Please quote exactly the lines below from the line containing "## 📈 Performance Optimization" to the line containing "## Connection- oriented", both lines included, and nothing else.

Records drawn from a dataset
******

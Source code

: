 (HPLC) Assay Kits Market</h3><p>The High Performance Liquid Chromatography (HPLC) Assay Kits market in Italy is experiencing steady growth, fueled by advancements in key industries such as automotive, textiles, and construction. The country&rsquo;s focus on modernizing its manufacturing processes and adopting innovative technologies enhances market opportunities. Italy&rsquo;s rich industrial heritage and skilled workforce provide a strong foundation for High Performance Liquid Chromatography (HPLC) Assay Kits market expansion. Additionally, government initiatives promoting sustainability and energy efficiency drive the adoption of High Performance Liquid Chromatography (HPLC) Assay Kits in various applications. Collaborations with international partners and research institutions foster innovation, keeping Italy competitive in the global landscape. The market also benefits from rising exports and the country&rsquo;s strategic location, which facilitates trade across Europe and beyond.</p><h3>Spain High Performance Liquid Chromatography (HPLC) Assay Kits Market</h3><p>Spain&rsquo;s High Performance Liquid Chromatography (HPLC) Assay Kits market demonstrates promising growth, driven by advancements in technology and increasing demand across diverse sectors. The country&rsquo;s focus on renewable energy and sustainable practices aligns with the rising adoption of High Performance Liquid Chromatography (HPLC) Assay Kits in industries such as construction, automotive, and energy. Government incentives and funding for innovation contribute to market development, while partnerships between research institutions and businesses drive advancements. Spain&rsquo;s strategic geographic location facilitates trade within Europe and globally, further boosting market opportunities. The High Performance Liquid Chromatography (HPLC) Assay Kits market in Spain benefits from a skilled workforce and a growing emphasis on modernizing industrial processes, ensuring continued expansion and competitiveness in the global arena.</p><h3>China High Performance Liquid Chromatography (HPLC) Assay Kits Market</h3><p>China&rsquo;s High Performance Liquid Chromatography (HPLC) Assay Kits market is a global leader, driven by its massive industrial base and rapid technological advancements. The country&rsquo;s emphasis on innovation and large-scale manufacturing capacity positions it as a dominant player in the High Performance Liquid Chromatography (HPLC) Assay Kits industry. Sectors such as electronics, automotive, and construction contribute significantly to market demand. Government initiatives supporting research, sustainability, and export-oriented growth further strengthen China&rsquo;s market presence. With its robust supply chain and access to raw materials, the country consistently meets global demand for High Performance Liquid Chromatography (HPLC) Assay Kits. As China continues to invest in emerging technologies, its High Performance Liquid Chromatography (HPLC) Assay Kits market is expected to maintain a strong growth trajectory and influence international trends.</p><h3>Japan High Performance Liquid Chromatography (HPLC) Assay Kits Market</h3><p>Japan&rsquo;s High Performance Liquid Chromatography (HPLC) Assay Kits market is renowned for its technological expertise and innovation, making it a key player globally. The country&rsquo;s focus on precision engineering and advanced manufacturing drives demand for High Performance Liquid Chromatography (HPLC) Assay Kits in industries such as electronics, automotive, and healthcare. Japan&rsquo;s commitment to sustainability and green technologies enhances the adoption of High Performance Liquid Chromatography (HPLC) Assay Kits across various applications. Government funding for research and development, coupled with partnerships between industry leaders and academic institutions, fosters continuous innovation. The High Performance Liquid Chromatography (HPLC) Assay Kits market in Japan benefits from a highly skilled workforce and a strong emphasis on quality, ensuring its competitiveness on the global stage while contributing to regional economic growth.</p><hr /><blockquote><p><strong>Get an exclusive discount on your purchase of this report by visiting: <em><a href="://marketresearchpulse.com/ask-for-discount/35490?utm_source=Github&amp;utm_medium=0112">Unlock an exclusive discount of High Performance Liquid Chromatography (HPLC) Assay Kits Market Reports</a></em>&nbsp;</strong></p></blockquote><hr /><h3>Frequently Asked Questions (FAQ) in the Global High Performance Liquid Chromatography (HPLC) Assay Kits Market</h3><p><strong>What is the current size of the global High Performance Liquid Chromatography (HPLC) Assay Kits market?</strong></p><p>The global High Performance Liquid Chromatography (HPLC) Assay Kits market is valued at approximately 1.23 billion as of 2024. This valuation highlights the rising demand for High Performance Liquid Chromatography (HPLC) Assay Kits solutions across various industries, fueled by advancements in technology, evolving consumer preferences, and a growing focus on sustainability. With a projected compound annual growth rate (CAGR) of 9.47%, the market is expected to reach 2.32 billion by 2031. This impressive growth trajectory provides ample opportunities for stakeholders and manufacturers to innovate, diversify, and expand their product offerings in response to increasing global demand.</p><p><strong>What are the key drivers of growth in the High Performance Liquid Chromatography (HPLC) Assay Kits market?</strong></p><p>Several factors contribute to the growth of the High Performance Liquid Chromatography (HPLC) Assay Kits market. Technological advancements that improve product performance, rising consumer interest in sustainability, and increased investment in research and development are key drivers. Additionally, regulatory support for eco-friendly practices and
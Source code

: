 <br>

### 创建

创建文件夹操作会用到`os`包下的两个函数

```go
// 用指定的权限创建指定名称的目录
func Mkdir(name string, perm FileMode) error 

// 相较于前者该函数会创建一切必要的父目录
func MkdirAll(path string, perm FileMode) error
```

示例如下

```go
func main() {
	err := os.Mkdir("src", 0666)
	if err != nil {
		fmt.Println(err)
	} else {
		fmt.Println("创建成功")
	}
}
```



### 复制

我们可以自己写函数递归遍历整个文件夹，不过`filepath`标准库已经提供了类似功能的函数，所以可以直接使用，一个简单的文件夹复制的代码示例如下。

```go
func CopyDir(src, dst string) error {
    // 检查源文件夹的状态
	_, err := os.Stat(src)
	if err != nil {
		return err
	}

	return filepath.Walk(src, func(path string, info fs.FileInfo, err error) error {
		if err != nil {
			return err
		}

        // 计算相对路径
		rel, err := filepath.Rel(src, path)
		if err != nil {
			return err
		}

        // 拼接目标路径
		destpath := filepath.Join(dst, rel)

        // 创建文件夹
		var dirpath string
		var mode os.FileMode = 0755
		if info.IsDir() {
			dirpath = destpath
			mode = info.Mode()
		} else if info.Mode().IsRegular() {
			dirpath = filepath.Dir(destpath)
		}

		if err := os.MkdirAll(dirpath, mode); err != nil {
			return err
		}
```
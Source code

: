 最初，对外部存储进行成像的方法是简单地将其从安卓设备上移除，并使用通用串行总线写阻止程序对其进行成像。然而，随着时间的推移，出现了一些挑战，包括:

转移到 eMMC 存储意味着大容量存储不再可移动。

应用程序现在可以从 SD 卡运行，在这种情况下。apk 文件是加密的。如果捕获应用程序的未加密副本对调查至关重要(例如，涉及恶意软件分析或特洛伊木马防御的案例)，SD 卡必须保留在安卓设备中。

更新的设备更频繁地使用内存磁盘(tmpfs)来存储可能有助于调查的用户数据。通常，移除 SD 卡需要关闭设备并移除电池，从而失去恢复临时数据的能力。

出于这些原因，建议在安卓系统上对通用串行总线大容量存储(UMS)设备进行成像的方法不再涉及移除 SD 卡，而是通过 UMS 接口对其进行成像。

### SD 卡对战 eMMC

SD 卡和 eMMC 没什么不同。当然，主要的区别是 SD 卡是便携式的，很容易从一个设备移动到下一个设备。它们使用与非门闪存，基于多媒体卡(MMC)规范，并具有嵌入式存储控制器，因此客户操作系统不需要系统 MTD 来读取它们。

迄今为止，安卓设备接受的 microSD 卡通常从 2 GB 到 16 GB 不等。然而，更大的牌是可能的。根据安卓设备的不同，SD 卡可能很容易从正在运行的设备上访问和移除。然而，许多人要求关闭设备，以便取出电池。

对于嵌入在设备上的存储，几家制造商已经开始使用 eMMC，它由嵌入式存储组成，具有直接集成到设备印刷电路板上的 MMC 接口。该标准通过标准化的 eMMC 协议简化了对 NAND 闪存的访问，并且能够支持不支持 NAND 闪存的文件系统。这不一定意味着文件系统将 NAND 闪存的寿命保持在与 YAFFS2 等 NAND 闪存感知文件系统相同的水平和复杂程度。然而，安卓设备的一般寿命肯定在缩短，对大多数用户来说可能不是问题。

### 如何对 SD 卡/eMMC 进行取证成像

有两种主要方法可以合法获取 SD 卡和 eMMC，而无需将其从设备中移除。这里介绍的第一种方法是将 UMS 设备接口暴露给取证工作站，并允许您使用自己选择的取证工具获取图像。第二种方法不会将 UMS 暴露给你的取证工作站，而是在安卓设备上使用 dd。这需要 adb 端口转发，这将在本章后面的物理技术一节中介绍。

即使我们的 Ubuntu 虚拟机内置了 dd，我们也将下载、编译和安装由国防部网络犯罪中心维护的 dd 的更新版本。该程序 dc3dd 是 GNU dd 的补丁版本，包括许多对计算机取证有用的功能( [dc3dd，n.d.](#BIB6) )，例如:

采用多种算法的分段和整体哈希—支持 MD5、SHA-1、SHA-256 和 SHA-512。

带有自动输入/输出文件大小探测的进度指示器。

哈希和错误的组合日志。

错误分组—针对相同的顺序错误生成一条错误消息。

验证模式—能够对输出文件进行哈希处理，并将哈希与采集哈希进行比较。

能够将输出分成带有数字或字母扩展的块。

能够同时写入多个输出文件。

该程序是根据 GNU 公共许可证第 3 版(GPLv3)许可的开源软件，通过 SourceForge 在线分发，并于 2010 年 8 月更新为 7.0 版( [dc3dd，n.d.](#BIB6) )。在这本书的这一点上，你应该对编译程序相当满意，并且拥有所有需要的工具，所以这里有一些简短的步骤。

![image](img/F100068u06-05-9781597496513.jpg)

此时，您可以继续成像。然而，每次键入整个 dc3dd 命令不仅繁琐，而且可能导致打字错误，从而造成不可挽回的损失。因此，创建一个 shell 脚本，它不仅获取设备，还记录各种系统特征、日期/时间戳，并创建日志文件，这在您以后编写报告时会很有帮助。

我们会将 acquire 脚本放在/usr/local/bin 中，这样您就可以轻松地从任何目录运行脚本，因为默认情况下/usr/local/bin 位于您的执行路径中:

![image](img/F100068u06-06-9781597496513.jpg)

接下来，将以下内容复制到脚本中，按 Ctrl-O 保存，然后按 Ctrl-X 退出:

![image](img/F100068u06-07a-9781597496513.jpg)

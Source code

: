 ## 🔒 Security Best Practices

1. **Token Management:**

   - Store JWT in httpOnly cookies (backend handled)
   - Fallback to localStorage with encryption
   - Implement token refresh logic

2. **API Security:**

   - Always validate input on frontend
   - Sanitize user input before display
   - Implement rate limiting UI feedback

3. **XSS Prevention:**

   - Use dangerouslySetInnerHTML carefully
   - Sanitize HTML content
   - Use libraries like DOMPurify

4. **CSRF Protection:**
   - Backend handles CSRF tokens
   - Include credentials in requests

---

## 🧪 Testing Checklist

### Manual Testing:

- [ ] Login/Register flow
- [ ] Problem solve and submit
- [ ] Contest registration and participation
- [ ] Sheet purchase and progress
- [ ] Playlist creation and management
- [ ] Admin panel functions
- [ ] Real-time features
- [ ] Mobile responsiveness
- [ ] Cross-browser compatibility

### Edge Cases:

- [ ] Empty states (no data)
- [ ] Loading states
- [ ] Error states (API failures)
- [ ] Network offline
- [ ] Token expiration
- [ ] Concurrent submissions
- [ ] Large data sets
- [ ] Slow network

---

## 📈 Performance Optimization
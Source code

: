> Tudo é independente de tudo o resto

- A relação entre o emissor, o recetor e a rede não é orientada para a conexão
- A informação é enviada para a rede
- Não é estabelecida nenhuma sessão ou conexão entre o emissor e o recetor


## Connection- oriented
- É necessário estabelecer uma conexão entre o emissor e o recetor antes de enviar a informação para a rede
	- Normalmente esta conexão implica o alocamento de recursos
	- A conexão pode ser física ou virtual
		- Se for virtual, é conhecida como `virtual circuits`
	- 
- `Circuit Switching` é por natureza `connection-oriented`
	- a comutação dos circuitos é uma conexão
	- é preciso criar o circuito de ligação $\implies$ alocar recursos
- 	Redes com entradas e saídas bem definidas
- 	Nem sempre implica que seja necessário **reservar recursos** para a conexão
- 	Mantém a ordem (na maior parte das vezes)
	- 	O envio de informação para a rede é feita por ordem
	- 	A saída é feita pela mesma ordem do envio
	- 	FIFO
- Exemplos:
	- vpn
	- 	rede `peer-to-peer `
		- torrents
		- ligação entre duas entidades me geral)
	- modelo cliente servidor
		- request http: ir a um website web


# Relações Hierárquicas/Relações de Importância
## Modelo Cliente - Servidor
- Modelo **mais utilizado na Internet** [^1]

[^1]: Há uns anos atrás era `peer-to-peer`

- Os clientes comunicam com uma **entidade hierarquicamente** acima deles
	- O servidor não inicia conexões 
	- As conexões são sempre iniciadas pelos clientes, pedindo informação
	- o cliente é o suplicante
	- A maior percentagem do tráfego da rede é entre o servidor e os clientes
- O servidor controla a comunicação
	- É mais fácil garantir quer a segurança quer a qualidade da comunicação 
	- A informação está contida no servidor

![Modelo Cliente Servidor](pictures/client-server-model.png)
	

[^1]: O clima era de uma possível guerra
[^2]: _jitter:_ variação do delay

******

RESPONSE FOR THIS EXERCISE.
## 📈 Performance Optimization
Source code

:> Tudo é independente de tudo o resto

- A relação entre o emissor, o recetor e a rede não é orientada para a conexão
- A informação é enviada para a rede
- Não é estabelecida nenhuma sessão ou conexão entre o emissor e o recetor


## Connection- oriented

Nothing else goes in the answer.